Tailscale’d Into Homelabbing
33 points by ugur
33 points by ugur
Not sure if you are asking rhetorically, but I have some opinions and workflows I would like to share:
How should I set up a proper backup system?
Which apps should I try next, maybe things like Jellyfin, Paperless-ngx, or some bookmarking tools?
How can I improve the observability of my home server so I can easily track resource usage?
Is there anything I can do about power outages so that if my computer shuts down, it can start back up automatically?
Where is your Tailscale hosted? If it is hosted on the same machine as everything else, it could cause problems. Everything dies, and you can't get in to fix it from out of band. I have one Tailscale instance setup on my server, and one on a Raspberry Pi as a redundant node in case the server dies completely. My personal next step would be to move from Tailscale to a truly open source alternative.
Hey, thanks for the answers :)
No, it was not rhetorical.
I am definitely going to examine Proxmox and learn more about it. The only thing I know about it is that it's mostly used for managing VMs, and also used by VPS companies a lot. I know that it's kind of like a standard. My first concern about it would be whether it adds a considerable amount of overhead or not. Other than that, I don't have much to say about it. Possibly in one of the upcoming posts, if I decide to use it, I will explain why, otherwise I will explain why I did not go with it. But I first need to research a bit more.
So, Jellyfin and Paperless-ngx are the obvious next things to try. Gitea seems cool, but I don't see the need for it right now, maybe sometime later. So, you host your Matrix instance on your homelab. Is it solely for chatting with people on the same tailnet, or is it exposed to the internet as well, and you are able to talk with people from other Matrix instances?
I mean, it's actually okay for the server to not be available to me occasionally. Most of my important programs being local-first kind of solves that problem.

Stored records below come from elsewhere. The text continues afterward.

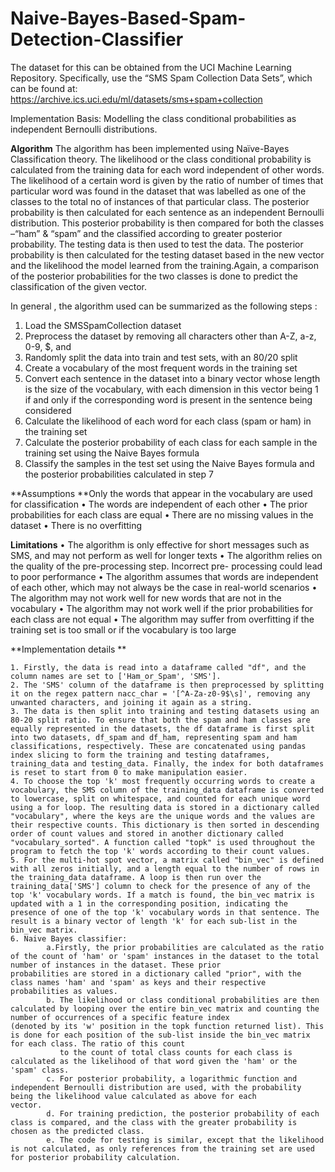 # Naive-Bayes-Based-Spam-Detection-Classifier
The dataset for this can be obtained from the UCI Machine Learning Repository. Specifically, use the “SMS Spam Collection Data Sets”, which can be found at: 
https://archive.ics.uci.edu/ml/datasets/sms+spam+collection

Implementation Basis: Modelling the class conditional probabilities as independent Bernoulli distributions.

**Algorithm**
The algorithm has been implemented using Naïve-Bayes Classification theory. The likelihood or the class conditional probability is calculated from the training data for each word independent of other words.
The likelihood of a certain word is given by the ratio of number of times that particular word was found in the dataset that was labelled as one of the classes to the total no of instances of that particular class.
The posterior probability is then calculated for each sentence as an independent Bernoulli distribution. This posterior probability is then compared for both the classes –“ham” & “spam” and the classified according to greater posterior probability.
The testing data is then used to test the data. The posterior probability is then calculated for the testing dataset based in the new vector and the likelihood the model learned from the training.Again, a comparison of the posterior probabilities for the two classes is done to predict the classification of the given vector.

In general , the algorithm used can be summarized as the following steps :
  1. Load the SMSSpamCollection dataset
  2. Preprocess the dataset by removing all characters other than A-Z, a-z, 0-9, $, and
  3. Randomly split the data into train and test sets, with an 80/20 split
  4. Create a vocabulary of the most frequent words in the training set
  5. Convert each sentence in the dataset into a binary vector whose length is the size of
  the vocabulary, with each dimension in this vector being 1 if and only if the
  corresponding word is present in the sentence being considered
  6. Calculate the likelihood of each word for each class (spam or ham) in the training set
  7. Calculate the posterior probability of each class for each sample in the training set
  using the Naive Bayes formula
  8. Classify the samples in the test set using the Naive Bayes formula and the posterior
  probabilities calculated in step 7

**Assumptions
**Only the words that appear in the vocabulary are used for classification
  • The words are independent of each other
  • The prior probabilities for each class are equal
  • There are no missing values in the dataset
  • There is no overfitting

**Limitations**
  • The algorithm is only effective for short messages such as SMS, and may not perform as well for longer texts
  • The algorithm relies on the quality of the pre-processing step. Incorrect pre- processing could lead to poor performance
  • The algorithm assumes that words are independent of each other, which may not always be the case in real-world scenarios
  • The algorithm may not work well for new words that are not in the vocabulary
  • The algorithm may not work well if the prior probabilities for each class are not equal
  • The algorithm may suffer from overfitting if the training set is too small or if the vocabulary is too large

**Implementation details
**

    1. Firstly, the data is read into a dataframe called "df", and the column names are set to ['Ham_or_Spam', 'SMS'].
    2. The 'SMS' column of the dataframe is then preprocessed by splitting it on the regex pattern nacc_char = '[^A-Za-z0-9$\s]', removing any unwanted characters, and joining it again as a string.
    3. The data is then split into training and testing datasets using an 80-20 split ratio. To ensure that both the spam and ham classes are equally represented in the datasets, the df dataframe is first split into two datasets, df_spam and df_ham, representing spam and ham classifications, respectively. These are concatenated using pandas index slicing to form the training and testing dataframes, training_data and testing_data. Finally, the index for both dataframes is reset to start from 0 to make manipulation easier.
    4. To choose the top 'k' most frequently occurring words to create a vocabulary, the SMS column of the training_data dataframe is converted to lowercase, split on whitespace, and counted for each unique word using a for loop. The resulting data is stored in a dictionary called "vocabulary", where the keys are the unique words and the values are their respective counts. This dictionary is then sorted in descending order of count values and stored in another dictionary called "vocabulary_sorted". A function called "topk" is used throughout the program to fetch the top 'k' words according to their count values.
    5. For the multi-hot spot vector, a matrix called "bin_vec" is defined with all zeros initially, and a length equal to the number of rows in the training_data dataframe. A loop is then run over the training_data['SMS'] column to check for the presence of any of the top 'k' vocabulary words. If a match is found, the bin_vec matrix is updated with a 1 in the corresponding position, indicating the presence of one of the top 'k' vocabulary words in that sentence. The result is a binary vector of length 'k' for each sub-list in the bin_vec matrix.
    6. Naive Bayes classifier:
            a.Firstly, the prior probabilities are calculated as the ratio of the count of 'ham' or 'spam' instances in the dataset to the total number of instances in the dataset. These prior                  probabilities are stored in a dictionary called "prior", with the class names 'ham' and 'spam' as keys and their respective probabilities as values.
            b. The likelihood or class conditional probabilities are then calculated by looping over the entire bin_vec matrix and counting the number of occurrences of a specific feature index                 (denoted by its 'w' position in the topk function returned list). This is done for each position of the sub-list inside the bin_vec matrix for each class. The ratio of this count 
               to the count of total class counts for each class is calculated as the likelihood of that word given the 'ham' or the 'spam' class.
            c. For posterior probability, a logarithmic function and independent Bernoulli distribution are used, with the probability being the likelihood value calculated as above for each                     vector.
            d. For training prediction, the posterior probability of each class is compared, and the class with the greater probability is chosen as the predicted class.
            e. The code for testing is similar, except that the likelihood is not calculated, as only references from the training set are used for posterior probability calculation.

But I would still like to be able to make my computer automatically start as soon as the electrical connection is available again.
By the way, what do you mean by "Tailscale hosted"? Currently, I have Tailscale clients installed on my devices, and I rely on their coordination server. I've seen Headscale as an alternative to Tailscale but have not looked it up in detail yet. If I can use Headscale as the coordination server and still use the Tailscale clients (like using Vaultwarden as a server for Bitwarden), I see no reason not to do so. :)
Exactly, my goal would be to go for headscale for instance in the near future. My question is, if your subnet forwarding tailscale client is hosted on your server, where the rest of your services are, or somewhere else?
As for Matrix: I have services that are open to public, including my website, my matrix site and some other things. My Matrix server is federated, so yes, I can talk to anyone using Matrix on it. On my homeserver I have about 10 active users. It's not much of a homelab any more, but a homeprod.
Oh, if I understood correctly, you are talking about setting up a subnet router? Well, I have not set one up so far. At the moment, I only have a few devices, and all of them have a Tailscale client (daemon) installed and running. The only thing I have done so far regarding Tailscale was basically installing and running tailscaled on my devices and configuring the ACL.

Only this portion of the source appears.